Scientific Taxonomy of Hungarian Public Finances After 2010

Scientific Taxonomy of Hungarian Public Finances After 2010

For four decades after World War II (between 1947 and the end of the 1980s), a Soviet-type planned economy introduced under external pressure prevailed in Hungary. When this line weakened, the then “trendy” neoliberal market economy system gained ground. Although the Hungarian planned economy was characterized by a practice saturated with market elements, intended to increase the financial interests of domestic residents, still control by external fundamentals, deregulation and chopping government functions became the general market practice. However, neither the planned economy modelled on the Soviet system, nor the neoliberal market economy model built on the principles of the Washington Consensus suit the Hungarian conditions. The Crisis of the neoliberal model had become obvious by the end of the 2000s. In contrast to this, however, after 2010, a proactive economy influencing state model came to the forefront during the practice of recovery from the crisis.
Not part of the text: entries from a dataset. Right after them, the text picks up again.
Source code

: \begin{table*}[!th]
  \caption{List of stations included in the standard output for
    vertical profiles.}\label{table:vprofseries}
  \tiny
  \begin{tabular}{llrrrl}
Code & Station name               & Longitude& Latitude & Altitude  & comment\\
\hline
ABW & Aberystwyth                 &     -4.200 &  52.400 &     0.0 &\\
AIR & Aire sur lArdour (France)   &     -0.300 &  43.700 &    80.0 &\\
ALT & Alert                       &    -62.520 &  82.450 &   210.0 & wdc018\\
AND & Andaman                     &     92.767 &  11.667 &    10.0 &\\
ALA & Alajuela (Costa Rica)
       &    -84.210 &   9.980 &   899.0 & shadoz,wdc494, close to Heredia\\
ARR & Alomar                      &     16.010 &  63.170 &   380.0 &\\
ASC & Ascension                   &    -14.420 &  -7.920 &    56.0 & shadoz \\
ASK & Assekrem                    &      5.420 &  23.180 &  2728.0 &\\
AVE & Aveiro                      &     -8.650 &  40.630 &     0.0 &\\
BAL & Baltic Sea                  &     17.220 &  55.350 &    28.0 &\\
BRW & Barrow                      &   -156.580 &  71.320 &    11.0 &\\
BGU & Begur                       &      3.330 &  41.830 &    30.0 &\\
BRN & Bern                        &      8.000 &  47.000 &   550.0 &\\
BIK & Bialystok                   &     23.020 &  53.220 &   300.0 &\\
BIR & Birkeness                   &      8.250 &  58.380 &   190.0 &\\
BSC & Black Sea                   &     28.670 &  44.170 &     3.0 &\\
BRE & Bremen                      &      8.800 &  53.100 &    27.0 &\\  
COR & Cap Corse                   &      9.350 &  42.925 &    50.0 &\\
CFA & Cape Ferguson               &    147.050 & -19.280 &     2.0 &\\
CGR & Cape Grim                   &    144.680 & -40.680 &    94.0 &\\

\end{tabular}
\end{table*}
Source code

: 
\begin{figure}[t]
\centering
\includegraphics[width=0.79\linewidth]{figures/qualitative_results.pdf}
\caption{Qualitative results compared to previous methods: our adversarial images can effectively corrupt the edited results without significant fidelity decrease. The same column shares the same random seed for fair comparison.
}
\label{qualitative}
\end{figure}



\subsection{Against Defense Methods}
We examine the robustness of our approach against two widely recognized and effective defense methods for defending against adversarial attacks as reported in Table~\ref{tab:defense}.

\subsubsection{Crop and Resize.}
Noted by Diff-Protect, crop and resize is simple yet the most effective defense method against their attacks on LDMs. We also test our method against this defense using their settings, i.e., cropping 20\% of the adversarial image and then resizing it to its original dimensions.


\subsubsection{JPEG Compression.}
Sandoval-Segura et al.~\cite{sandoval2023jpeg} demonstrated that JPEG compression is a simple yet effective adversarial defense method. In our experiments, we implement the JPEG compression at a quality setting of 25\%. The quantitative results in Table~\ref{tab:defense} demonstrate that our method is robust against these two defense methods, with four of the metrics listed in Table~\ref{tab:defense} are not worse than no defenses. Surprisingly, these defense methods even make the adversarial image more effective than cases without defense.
Recalling the historical events preceding the changes, following the new international trends after 2007–2008, and the successes achieved using unconventional instruments after the 2010 government change, all give a reason for the existence of Hungarian public finance reforms. With institutional thinking coming to the limelight and by demonstration of the new type of instruments, the author scientifically justifies the unconventional methods used in Hungarian public finances. In the author’s opinion, after the 2007–2008 crisis, all over the world evidences suggest an increasing shift in thinking towards the institutional framework and the need of state influence, control and regulation of the economy. There is a strong demand for addressing informational asymmetries, increasing government control and improving the conditions of competition by means available for governments. This analysis provides a scientific outline of this taxonomy.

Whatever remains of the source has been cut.